I have seen and heard more questions about same sex divorce recently. Same sex divorce is mostly just like any other divorce. For example, the division of property and debt is the same, any award of spousal maintenance is the same, and calculation of child support is the same. The fact that the parties are the same sex makes no difference on these issues.
The only issues that have a different analysis for same sex couples are legal decision making (“custody”) of children and parenting time (“visitation”). Because same sex marriage is so new, the law on these issues is still developing. However, the reason that these issues are different is because only one spouse in a same sex marriage can be the biological parent of a child, and for several years only one spouse in a same sex marriage could be the adoptive parent of a child. Therefore, the issue is whether the non-parent spouse is a legal parent of the child or is entitled to non-parent visitation. There are cases in which one same sex spouse adopts children, but the other spouse is not an adoptive parent. Courts have so far decided some of these issues in same sex divorces under the statute permitting courts to order visitation to non-parents (A. R. S. § 25-409). In some cases, the Courts have determined that the presumption that the spouse of a woman who gives birth to a child is the other parent applies to same sex spouses pursuant to A. R. S. § 25-814.
In McLaughlin v. Jones, the a same sex couple wed and then one of the spouses became pregnant by artificial insemination. The couple then entered into a written and signed agreement to jointly raise the child. The Arizona Court of Appeals held that a same sex spouse gets the same presumption of parenthood when a female spouse gives birth to a child conceived during the marriage. However, the other spouse may rebut the presumption of parenthood. However, in this case the biological mother could not rebut the presumption because she had entered into a written and signed agreement to the contrary. Therefore, the non-parent same sex spouse gets the presumption, but it should usually be easy to rebut the presumption, in which case visitation would be decided under the statute addressing non-parent visitation.

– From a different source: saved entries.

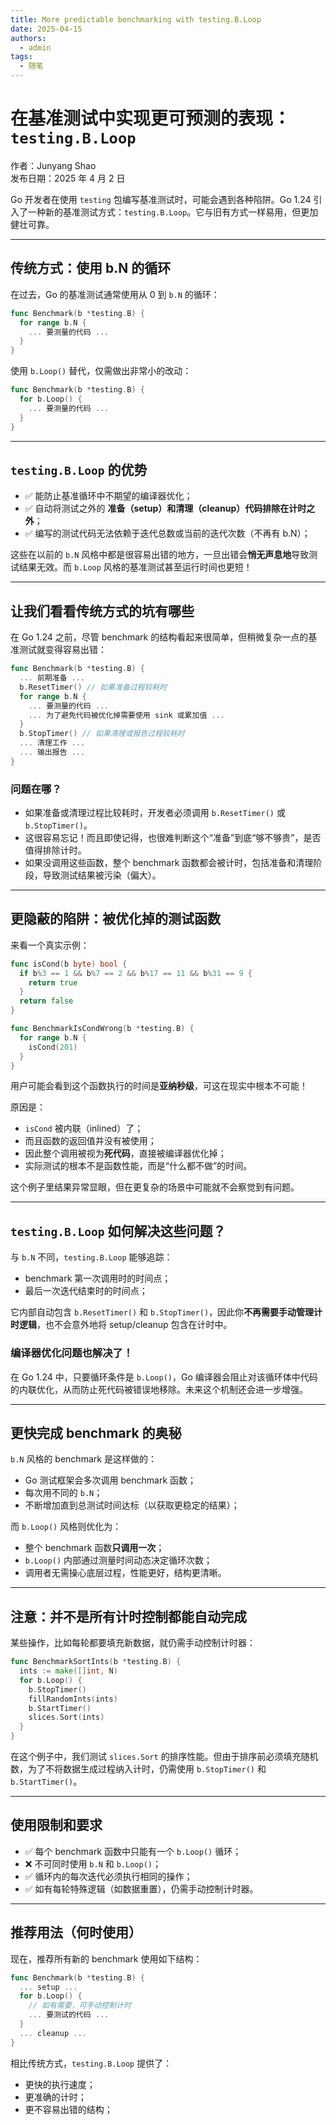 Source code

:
 ```yaml
---
title: More predictable benchmarking with testing.B.Loop
date: 2025-04-15
authors:
  - admin
tags:
  - 随笔
---
```



# 在基准测试中实现更可预测的表现：`testing.B.Loop`  
作者：Junyang Shao  
发布日期：2025 年 4 月 2 日

Go 开发者在使用 `testing` 包编写基准测试时，可能会遇到各种陷阱。Go 1.24 引入了一种新的基准测试方式：`testing.B.Loop`。它与旧有方式一样易用，但更加健壮可靠。

---

## 传统方式：使用 b.N 的循环

在过去，Go 的基准测试通常使用从 0 到 `b.N` 的循环：

```go
func Benchmark(b *testing.B) {
  for range b.N {
    ... 要测量的代码 ...
  }
}
```

使用 `b.Loop()` 替代，仅需做出非常小的改动：

```go
func Benchmark(b *testing.B) {
  for b.Loop() {
    ... 要测量的代码 ...
  }
}
```

---

## `testing.B.Loop` 的优势

- ✅ 能防止基准循环中不期望的编译器优化；
- ✅ 自动将测试之外的 **准备（setup）和清理（cleanup）代码排除在计时之外**；
- ✅ 编写的测试代码无法依赖于迭代总数或当前的迭代次数（不再有 b.N）；

这些在以前的 `b.N` 风格中都是很容易出错的地方，一旦出错会**悄无声息地**导致测试结果无效。而 `b.Loop` 风格的基准测试甚至运行时间也更短！

---

## 让我们看看传统方式的坑有哪些

在 Go 1.24 之前，尽管 benchmark 的结构看起来很简单，但稍微复杂一点的基准测试就变得容易出错：

```go
func Benchmark(b *testing.B) {
  ... 前期准备 ...
  b.ResetTimer() // 如果准备过程较耗时
  for range b.N {
    ... 要测量的代码 ...
    ... 为了避免代码被优化掉需要使用 sink 或累加值 ...
  }
  b.StopTimer() // 如果清理或报告过程较耗时
  ... 清理工作 ...
  ... 输出报告 ...
}
```

### 问题在哪？

- 如果准备或清理过程比较耗时，开发者必须调用 `b.ResetTimer()` 或 `b.StopTimer()`。
- 这很容易忘记！而且即使记得，也很难判断这个“准备”到底“够不够贵”，是否值得排除计时。
- 如果没调用这些函数，整个 benchmark 函数都会被计时，包括准备和清理阶段，导致测试结果被污染（偏大）。

---

## 更隐蔽的陷阱：被优化掉的测试函数

来看一个真实示例：

```go
func isCond(b byte) bool {
  if b%3 == 1 && b%7 == 2 && b%17 == 11 && b%31 == 9 {
    return true
  }
  return false
}

func BenchmarkIsCondWrong(b *testing.B) {
  for range b.N {
    isCond(201)
  }
}
```

用户可能会看到这个函数执行的时间是**亚纳秒级**，可这在现实中根本不可能！

原因是：

- `isCond` 被内联（inlined）了；
- 而且函数的返回值并没有被使用；
- 因此整个调用被视为**死代码**，直接被编译器优化掉；
- 实际测试的根本不是函数性能，而是“什么都不做”的时间。

这个例子里结果异常显眼，但在更复杂的场景中可能就不会察觉到有问题。

---

## `testing.B.Loop` 如何解决这些问题？

与 `b.N` 不同，`testing.B.Loop` 能够追踪：

- benchmark 第一次调用时的时间点；
- 最后一次迭代结束时的时间点；

它内部自动包含 `b.ResetTimer()` 和 `b.StopTimer()`，因此你**不再需要手动管理计时逻辑**，也不会意外地将 setup/cleanup 包含在计时中。

### 编译器优化问题也解决了！

在 Go 1.24 中，只要循环条件是 `b.Loop()`，Go 编译器会阻止对该循环体中代码的内联优化，从而防止死代码被错误地移除。未来这个机制还会进一步增强。

---

## 更快完成 benchmark 的奥秘

`b.N` 风格的 benchmark 是这样做的：

- Go 测试框架会多次调用 benchmark 函数；
- 每次用不同的 `b.N`；
- 不断增加直到总测试时间达标（以获取更稳定的结果）；

而 `b.Loop()` 风格则优化为：

- 整个 benchmark 函数**只调用一次**；
- `b.Loop()` 内部通过测量时间动态决定循环次数；
- 调用者无需操心底层过程，性能更好，结构更清晰。

---

## 注意：并不是所有计时控制都能自动完成

某些操作，比如每轮都要填充新数据，就仍需手动控制计时器：

```go
func BenchmarkSortInts(b *testing.B) {
  ints := make([]int, N)
  for b.Loop() {
    b.StopTimer()
    fillRandomInts(ints)
    b.StartTimer()
    slices.Sort(ints)
  }
}
```

在这个例子中，我们测试 `slices.Sort` 的排序性能。但由于排序前必须填充随机数，为了不将数据生成过程纳入计时，仍需使用 `b.StopTimer()` 和 `b.StartTimer()`。

---

## 使用限制和要求

- ✅ 每个 benchmark 函数中只能有一个 `b.Loop()` 循环；
- ❌ 不可同时使用 `b.N` 和 `b.Loop()`；
- ✅ 循环内的每次迭代必须执行相同的操作；
- ✅ 如有每轮特殊逻辑（如数据重置），仍需手动控制计时器。

---

## 推荐用法（何时使用）

现在，推荐所有新的 benchmark 使用如下结构：

```go
func Benchmark(b *testing.B) {
  ... setup ...
  for b.Loop() {
    // 如有需要，可手动控制计时
    ... 要测试的代码 ...
  }
  ... cleanup ...
}
```

相比传统方式，`testing.B.Loop` 提供了：

- 更快的执行速度；
- 更准确的计时；
- 更不容易出错的结构；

In Sheets v. Mead, a same sex, unmarried couple were foster parents to a child, but only one of the members of the couple eventually adopted the child because at the time same sex couples could not both adopt a child. After the adoption, the couple eventually separated and the non-parent filed a petition for non-parent visitation. The Arizona Court of Appeals held that a child adopted before the petition files a petition for non-parent visitation is not eligible for non-parent visitation under the statute. The court based its ruling on extensive jurisdictional analysis and statutory construction. The result may have been different had the petitioner filed her petition before the adoption.
In Goodman v. Forsen, a fit mother’s former live-in girlfriend sought non-parent visitation. The fact that this was a same sex couple made no difference. The Court of Appeals held that the burden of proof was not on the mother, but on the person seeking visitation to prove that the fit parent’s decision to not allow visitation would substantially impair the child’s best interests. This case had significant implications for non-parent visitation cases (no mater the sex of the parties) because it made it much more difficult to attain non-parent visitation.
In Doty-Perez v. Doty-Perez, a same sex spouse adopted four children subsequent to her marriage. At the time, Arizona law did not provide for a same sex couple to adopt children, so her spouse was not an adoptive parent. The couple intended to raise the children together, but the marriage eroded after the adoption and the couple divorced. The non-parent spouse asked the trial court to declare her a legal parent. The trial court denied that request because no presumption of legal parenthood exists in this situation. Arizona law clearly states that the parental relationship exists between the adoptive parent and the child, not the adoptive parent’s spouse. Obergfell (the United States Supreme Court case requiring the recognition of same sex marriage) does not require states to retroactively change adoptions. The non-parent spouse then petitioned for non-parent visitation. The Court of Appeals eventually held that Arizona’s non-parent visitation statute (A. R. S. § 25-409) does not provide for non-parent visitation for a child adopted by one spouse and not the other spouse (the statute specifically provides for non-parent visitation when one of the legal parents is deceased, the child’s legal parents are not parried to each other when the petition is filed, or a petition for divorce or legal separation of the parents is pending at the time the petition is filed).
In Turner v. Steiner, a different division of the Arizona Court of Appeals disagreed with the McLaughlin court. In Turner, one spouse in a same sex couple became pregnant by artificial insemination. The couple did not have a written agreement to co-parent the child, but their conduct appeared to support such an agreement. The trial court held that the non-parent spouse was presumed to be a legal parent and the parent spouse could not rebut the presumption because of the implied agreement to co-parent the child. The appellate court reversed, reasoning that Obergfell requires states to treat same-sex spouses the same as opposite-sex spouses, and not allowing a same-sex spouse to rebut the presumption because of an agreement (express or implied) when an opposite-sex parent would simply have to disprove biological parentage with a DNA test would be inconsistent with Obergfell.
This area of law is rapidly changing and further appellate decisions and possible changes in Arizona’s statutes will likely provide further developments during the next few years.